The International Coalition to Abolish Nuclear Weapons “is receiving the award for its work to draw attention to the catastrophic humanitarian consequences of any use of nuclear weapons and for its ground-breaking efforts to achieve a treaty-based prohibition of such weapons,” said Norwegian Nobel committee president Berit Reiss-Andersen in announcing the prize in Oslo.

“We live in a world where the risk of nuclear weapons being used is greater than it has been for a long time,” she told a news conference.

Founded in Vienna in 2007 on the fringes of an international conference on the nuclear non-proliferation treaty, ICAN has mobilised campaigners and celebrities alike in its cause.

It was a key player in the adoption of a historic nuclear weapons ban treaty, signed by 122 countries in July. However, the accord was largely symbolic as none of the nine known world nuclear powers signed up to it.
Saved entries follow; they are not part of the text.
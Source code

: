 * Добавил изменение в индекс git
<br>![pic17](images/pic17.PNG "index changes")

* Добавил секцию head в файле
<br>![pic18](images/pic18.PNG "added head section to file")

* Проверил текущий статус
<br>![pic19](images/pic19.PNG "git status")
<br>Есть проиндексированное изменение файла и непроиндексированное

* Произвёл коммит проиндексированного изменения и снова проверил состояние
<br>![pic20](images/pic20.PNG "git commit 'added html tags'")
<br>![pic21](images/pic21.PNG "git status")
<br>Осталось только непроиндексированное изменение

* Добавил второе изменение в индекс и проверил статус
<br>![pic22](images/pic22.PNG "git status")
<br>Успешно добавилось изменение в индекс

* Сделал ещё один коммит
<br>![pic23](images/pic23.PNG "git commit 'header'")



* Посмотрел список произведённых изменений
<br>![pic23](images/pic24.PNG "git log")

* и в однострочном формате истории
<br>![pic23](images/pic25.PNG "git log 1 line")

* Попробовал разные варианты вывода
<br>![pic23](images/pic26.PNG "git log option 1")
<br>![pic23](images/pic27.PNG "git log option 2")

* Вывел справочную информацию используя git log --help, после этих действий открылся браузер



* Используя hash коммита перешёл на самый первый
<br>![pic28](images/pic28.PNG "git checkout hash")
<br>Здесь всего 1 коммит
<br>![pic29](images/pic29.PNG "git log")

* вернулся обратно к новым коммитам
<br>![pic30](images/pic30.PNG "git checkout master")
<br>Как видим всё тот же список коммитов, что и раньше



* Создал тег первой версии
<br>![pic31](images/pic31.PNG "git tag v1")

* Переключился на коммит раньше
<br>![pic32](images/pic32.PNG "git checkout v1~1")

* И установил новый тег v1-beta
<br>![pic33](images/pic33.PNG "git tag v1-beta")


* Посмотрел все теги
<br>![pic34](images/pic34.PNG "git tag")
The coalition of hundreds of NGOs says its main objective is the adoption of an international treaty banning nuclear weapons, along the lines of earlier agreements forbidding the use of biological and chemical weapons, landmines and cluster munitions.

“A global ban on nuclear weapons is long overdue,” the organisation says on its website.

ICAN leader Beatrice Fihn, was delighted with the news that the organisation had been awarded the Nobel Peace Prize, Reiss-Andersen said.

“This award shines a needed light on the path the ban treaty provides towards a world free of nuclear weapons. Before it is too late, we must take that path,” ICAN said in a statement on its Facebook page.

“This is a time of great global tension, when fiery rhetoric could all too easily lead us, inexorably, to unspeakable horror. The spectre of nuclear conflict looms large once more. If ever there were a moment for nations to declare their unequivocal opposition to nuclear weapons, that moment is now,” it added.